Vitor defende a fé, o estudo e o inconformismo necessário para lutar pelos seus objetivos, sempre em busca de uma evolução e de mudanças que julga serem positivas. Mas, seria ele capaz de rever seus conceitos e valores? Em alguns exemplos, o lutador mostra que já o fez, porém, quando o toca na religião, a pré-disposição parece sumir, pelo simples argumento de não gostar ou não querer. Certo dia, o esportista recebeu um livro que defendia que Jesus casou e teve filhos com uma mulher. O atleta não simpatizou com a história que lhe fazia mal e abriu mão do exemplar para não se aborrecer. Ou teria sido para não ter a sua suposta verdade guiadora colocada em cheque? O discurso de mudanças não reforça a prática do lutador, que declina de assuntos que não deseja discutir.

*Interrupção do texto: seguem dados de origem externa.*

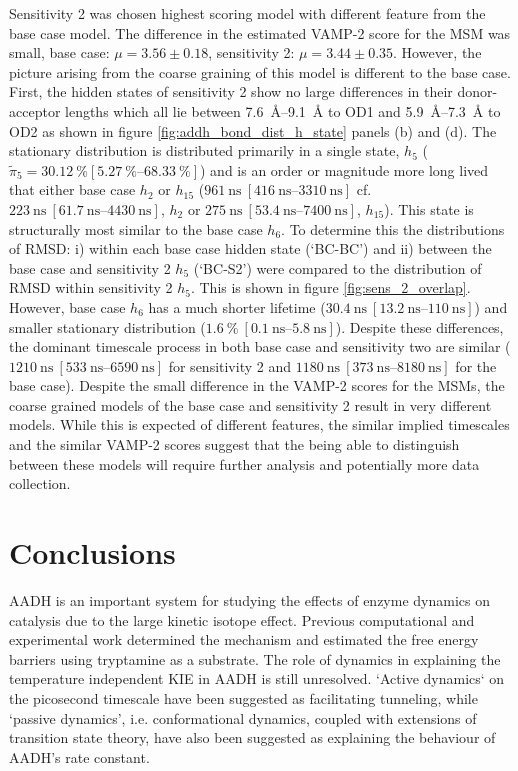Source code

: Sensitivity 2 was chosen highest scoring model with different feature from the base case model.  The difference in the estimated VAMP-2 score for the MSM was small, base case: $\mu=3.56 \pm 0.18$, sensitivity 2: $\mu=3.44 \pm 0.35$. However, the picture arising from the coarse graining of this model is different to the base case.  First, the hidden states of sensitivity 2 show no large differences in their donor-acceptor lengths which all lie between \SIrange{7.6}{9.1}{\angstrom} to OD1 and \SIrange{5.9}{7.3}{\angstrom} to OD2 as shown in figure \ref{fig:addh_bond_dist_h_state} panels (b) and (d). The stationary distribution is distributed primarily in a single state, $h_{5}$ ($\tilde{\pi}_{5} = \SI{30.12}{\percent} [\SIrange{5.27}{68.33}{\percent}]$) and is an order or magnitude more long lived that either base case $h_{2}$ or $h_{15}$ ($\SI{961}{\nano\second}\ [\SIrange[range-phrase=-]{416}{3310}{\nano\second}]$ cf. $\SI{223}{\nano\second}\ [\SIrange[range-phrase=-]{61.7}{4430}{\nano\second}]$, $h_{2}$ or $\SI{275}{\nano\second}\ [\SIrange[range-phrase=-]{53.4}{7400}{\nano\second}]$, $h_{15}$). This state is structurally most similar to the base case $h_{6}$. To determine this  the distributions of RMSD: i) within each base case hidden state (`BC-BC') and ii)  between the base case and sensitivity 2 $h_{5}$ (`BC-S2') were compared to the distribution of RMSD within sensitivity 2 $h_{5}$. This is shown in figure \ref{fig:sens_2_overlap}. However, base case $h_{6}$ has a much shorter lifetime ($\SI{30.4}{\nano\second}\ [\SIrange[range-phrase=-]{13.2}{110}{\nano\second}]$) and smaller stationary distribution ($\SI{1.6}{\percent}\ [\SIrange[range-phrase=-]{0.1}{5.8}{\nano\second}]$). Despite these differences, the dominant timescale process in both base case and sensitivity two are similar ($\SI{1210}{\nano\second}\ [\SIrange[range-phrase=-]{533}{6590}{\nano\second}]$ for sensitivity 2 and  $\SI{1180}{\nano\second}\ [\SIrange[range-phrase=-]{373}{8180}{\nano\second}]$ for the base case). Despite the small difference in the VAMP-2 scores for the MSMs, the coarse grained models of the base case and sensitivity 2 result in very different models. While this is expected of different features, the similar implied timescales  and the similar VAMP-2 scores suggest that the being able to distinguish between these models will require further analysis and potentially more data collection. 


\section{Conclusions}\label{sec:aadh_conclusions}
AADH is an important system for studying the effects of enzyme dynamics on catalysis due to the large kinetic isotope effect. Previous computational and experimental work determined the mechanism and estimated the free energy barriers using tryptamine as a substrate. The role of dynamics in explaining the temperature independent KIE in AADH is still unresolved. `Active dynamics` on the picosecond timescale have been suggested as facilitating tunneling, while  `passive dynamics', i.e. conformational dynamics, coupled with extensions of transition state theory, have also been suggested as explaining the behaviour of AADH's rate constant. 


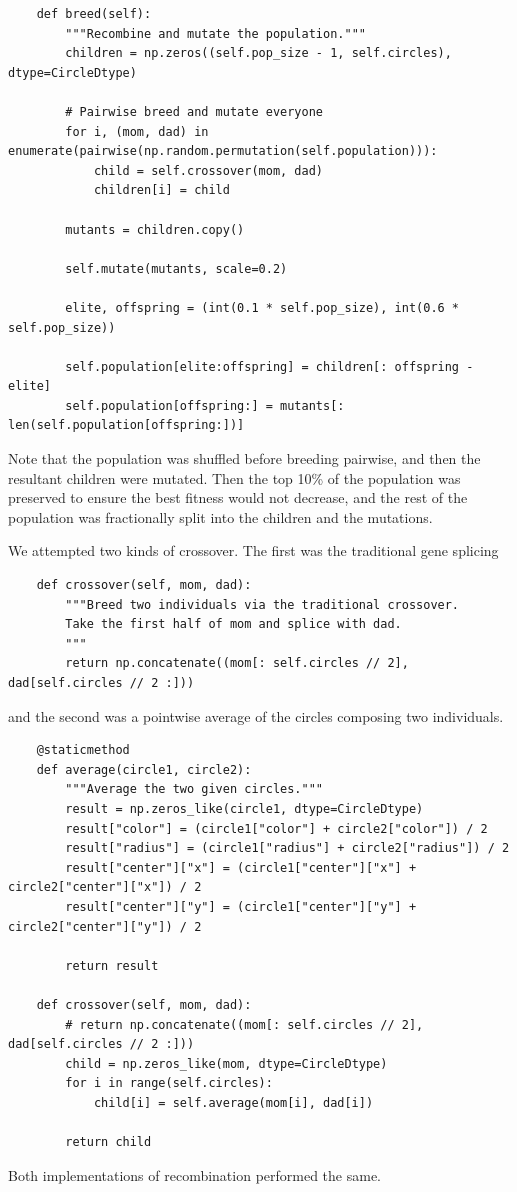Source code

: \documentclass{article}
\begin{document}
\begin{verbatim}
    def breed(self):
        """Recombine and mutate the population."""
        children = np.zeros((self.pop_size - 1, self.circles), dtype=CircleDtype)

        # Pairwise breed and mutate everyone
        for i, (mom, dad) in enumerate(pairwise(np.random.permutation(self.population))):
            child = self.crossover(mom, dad)
            children[i] = child

        mutants = children.copy()

        self.mutate(mutants, scale=0.2)

        elite, offspring = (int(0.1 * self.pop_size), int(0.6 * self.pop_size))

        self.population[elite:offspring] = children[: offspring - elite]
        self.population[offspring:] = mutants[: len(self.population[offspring:])]
\end{verbatim}

Note that the population was shuffled before breeding pairwise, and then the resultant children
were mutated. Then the top 10\% of the population was preserved to ensure the best fitness would
not decrease, and the rest of the population was fractionally split into the children and the
mutations.

We attempted two kinds of crossover. The first was the traditional gene splicing

\begin{verbatim}
    def crossover(self, mom, dad):
        """Breed two individuals via the traditional crossover.
        Take the first half of mom and splice with dad.
        """
        return np.concatenate((mom[: self.circles // 2], dad[self.circles // 2 :]))
\end{verbatim}

and the second was a pointwise average of the circles composing two individuals.
\begin{verbatim}
    @staticmethod
    def average(circle1, circle2):
        """Average the two given circles."""
        result = np.zeros_like(circle1, dtype=CircleDtype)
        result["color"] = (circle1["color"] + circle2["color"]) / 2
        result["radius"] = (circle1["radius"] + circle2["radius"]) / 2
        result["center"]["x"] = (circle1["center"]["x"] + circle2["center"]["x"]) / 2
        result["center"]["y"] = (circle1["center"]["y"] + circle2["center"]["y"]) / 2

        return result

    def crossover(self, mom, dad):
        # return np.concatenate((mom[: self.circles // 2], dad[self.circles // 2 :]))
        child = np.zeros_like(mom, dtype=CircleDtype)
        for i in range(self.circles):
            child[i] = self.average(mom[i], dad[i])

        return child
\end{verbatim}
Both implementations of recombination performed the same.
\end{document}
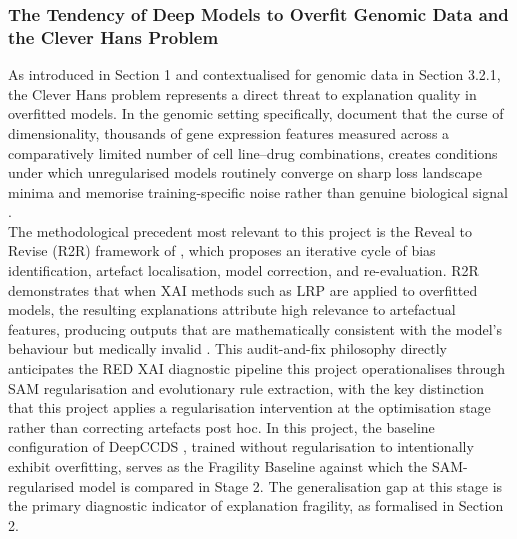 \subsubsection{The Tendency of Deep Models to Overfit Genomic Data and the Clever Hans Problem}
As introduced in Section 1 and contextualised for genomic data in Section 3.2.1, the Clever Hans problem 
represents a direct threat to explanation quality in overfitted models. In the genomic setting specifically, 
\cite{Partin2023} document that the curse of dimensionality, thousands of gene expression features measured 
across a comparatively limited number of cell line–drug combinations, creates conditions under which unregularised 
models routinely converge on sharp loss landscape minima and memorise training-specific noise rather than genuine 
biological signal \cite{Li2018}.
\\
The methodological precedent most relevant to this project is the Reveal to Revise (R2R) framework of \cite{Pahde2023}, which proposes an iterative cycle of bias identification, artefact localisation, model correction, 
and re-evaluation. R2R demonstrates that when XAI methods such as LRP are applied to overfitted models, the 
resulting explanations attribute high relevance to artefactual features, producing outputs that are mathematically 
consistent with the model's behaviour but medically invalid \cite{Pahde2023,Klauschen2024}. 
This audit-and-fix philosophy directly anticipates the RED XAI diagnostic pipeline this project operationalises 
through SAM regularisation and evolutionary rule extraction, with the key distinction that this project applies a 
regularisation intervention at the optimisation stage rather than correcting artefacts post hoc.
In this project, the baseline configuration of DeepCCDS \cite{Wu2025}, trained without regularisation to 
intentionally exhibit overfitting, serves as the Fragility Baseline against which the SAM-regularised model is 
compared in Stage 2. The generalisation gap at this stage is the primary diagnostic indicator of explanation fragility, 
as formalised in Section 2.
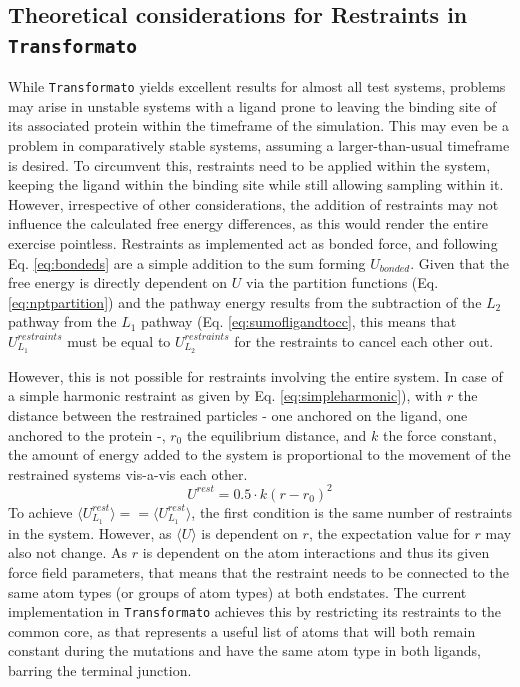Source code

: \documentclass[oneside]{scrreprt}
\begin{document}
\subsection{Theoretical considerations for Restraints in \texttt{Transformato}}
While \texttt{Transformato} yields excellent results for almost all test systems, problems may arise in unstable systems with a ligand prone to leaving the binding site of its associated protein within the timeframe of the simulation. This may even be a problem in comparatively stable systems, assuming a larger-than-usual timeframe is desired. To circumvent this, restraints need to be applied within the system, keeping the ligand within the binding site while still allowing sampling within it. However, irrespective of other considerations, the addition of restraints may not influence the calculated free energy differences, as this would render the entire exercise pointless. Restraints as implemented act as bonded force, and following Eq. \ref{eq:bondeds} are a simple addition to the sum forming $U_{bonded}$. Given that the free energy is directly dependent on $U$ via the partition functions (Eq. \ref{eq:nptpartition}) and the pathway energy results from the subtraction of the $L_2$ pathway from the $L_1$ pathway (Eq. \ref{eq:sumofligandtocc}, this means that $U^{restraints}_{L_1}$ must be equal to $U^{restraints}_{L_2}$ for the restraints to cancel each other out.

However, this is not possible for restraints involving the entire system. In case of a simple harmonic restraint as given by Eq. \ref{eq:simpleharmonic}), with $r$ the distance between the restrained particles - one anchored on the ligand, one anchored to the protein -, $r_0$ the equilibrium distance, and $k$ the force constant,  the amount of energy added to the system is proportional to the movement of the restrained systems vis-a-vis each other.
\begin{equation}\label{eq:simpleharmonic}
    U^{rest}=0.5\cdot k(r-r_0)^2 
\end{equation}
To achieve $\langle U^{rest}_{L_1}\rangle == \langle U^{rest}_{L_1}\rangle$, the first condition is the same number of restraints in the system. However, as $\langle U \rangle$ is dependent on $r$, the expectation value for $r$ may also not change. As $r$ is dependent on the atom interactions and thus its given force field parameters, that means that the restraint needs to be connected to the same atom types (or groups of atom types) at both endstates. The current implementation in \texttt{Transformato} achieves this by restricting its restraints to the common core, as that represents a useful list of atoms that will both remain constant during the mutations and have the same atom type in both ligands, barring the terminal junction.
\end{document}
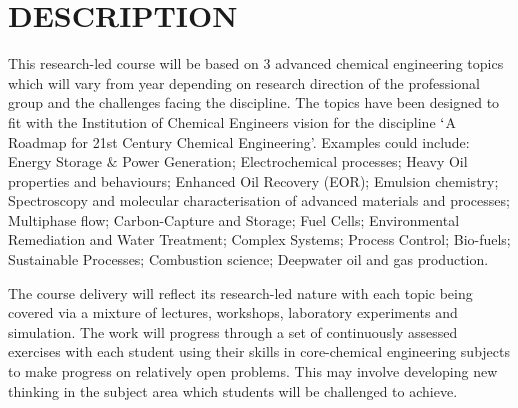 \documentclass[12pts,a4paper,amsmath,amssymb,floatfix]{article}%
\begin{document}
\section{DESCRIPTION}
This research-led course will be based on 3 advanced chemical engineering topics which will vary from year depending on research direction of the professional group and the challenges facing the discipline. The topics have been designed to fit with the Institution of Chemical Engineers vision for the discipline $\lq$A Roadmap for 21st Century Chemical Engineering'.  Examples could include: Energy Storage $\&$ Power Generation; Electrochemical processes; Heavy Oil properties and behaviours; Enhanced Oil Recovery (EOR); Emulsion chemistry; Spectroscopy and molecular characterisation of advanced materials and processes; Multiphase flow; Carbon-Capture and Storage; Fuel Cells; Environmental Remediation and Water Treatment; Complex Systems; Process Control; Bio-fuels; Sustainable Processes; Combustion science; Deepwater oil and gas production.

The course delivery will reflect its research-led nature with each topic being covered via a mixture of lectures, workshops, laboratory experiments and simulation. The work will progress through a set of continuously assessed exercises with each student using their skills in core-chemical engineering subjects to make progress on relatively open problems. This may involve developing new thinking in the subject area which students will be challenged to achieve.


\end{document}
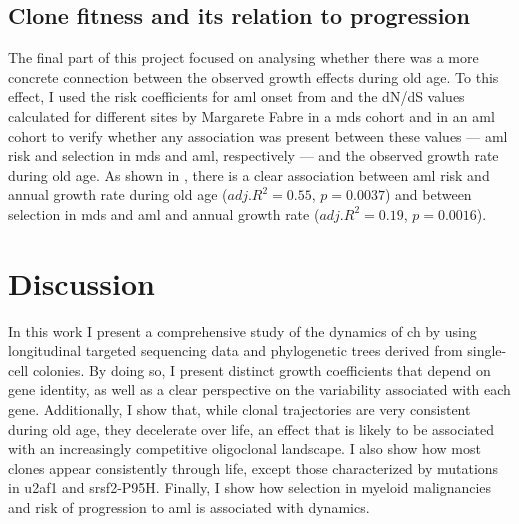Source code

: \subsection{Clone fitness and its relation to progression}

The final part of this project focused on analysing whether there was a more concrete connection between the observed growth effects during old age. To this effect, I used the risk coefficients for \ac{aml} onset from \cite{Abelson2018-wh} and the dN/dS values calculated for different sites by Margarete Fabre in a \ac{mds} cohort and in an \ac{aml} cohort to verify whether any association was present between these values --- \ac{aml} risk and selection in \ac{mds} and \ac{aml}, respectively --- and the observed growth rate during old age. As shown in , there is a clear association between \ac{aml} risk and annual growth rate during old age ($adj. R^2=0.55$, $p=0.0037$) and between selection in \ac{mds} and \ac{aml} and annual growth rate ($adj. R^2=0.19$, $p=0.0016$).

\begin{figure}[!ht]
	\label{fig:ch-risk-selection}
\end{figure}

\FloatBarrier

\section{Discussion}

In this work I present a comprehensive study of the dynamics of \ac{ch} by using longitudinal targeted sequencing data and phylogenetic trees derived from single-cell colonies. By doing so, I present distinct growth coefficients that depend on gene identity, as well as a clear perspective on the variability associated with each gene. Additionally, I show that, while clonal trajectories are very consistent during old age, they decelerate over life, an effect that is likely to be associated with an increasingly competitive oligoclonal landscape. I also show how most clones appear consistently through life, except those characterized by mutations in \ac{u2af1} and \ac{srsf2}-P95H. Finally, I show how selection in myeloid malignancies and risk of progression to \ac{aml} is associated with dynamics.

Embora a obra seja maçante e cansativa, servindo muito mais como um livro de autoajuda, algumas passagens pouquíssimas, que fique bem claro são capazes de divertir o leitor. Uma delas é referente ao fato de Vitor Belfort e Joana Prado não terem praticado atos sexuais durante o noivado, época em que moraram juntos e durou aproximados seis meses (sim, meio ano sem sexo com um sex symbol da época morando dentro da própria casa). A mudança aos 17 anos para os Estados Unidos, com a ida do técnico Carlson Gracie, da reconhecida família de lutadores, é outra a se destacar, mesmo que pouca atenção seja dada a ela.
Vitor Belfort fala muito e diz pouco, propaga senso comum e mostra ter uma visão de família, fé e valores mais próximos do século passado do que dos tempos atuais. Com sua autobiografia, o lutador pode despertar um sentimento de admiração em quem aceita e não questiona sua obra e as desconexões nela apresentadas, ganhando admiradores. Por outro lado, alguém mais cético fica com inúmeros ruídos nas falas de Vitor e as incongruências encontradas, o que pode lhe tirar apreciadores ou colocá-lo no mesmo patamar de uma pessoa qualquer, com uma mente retrógrada e um discurso vazio. Já sabem o meu lado.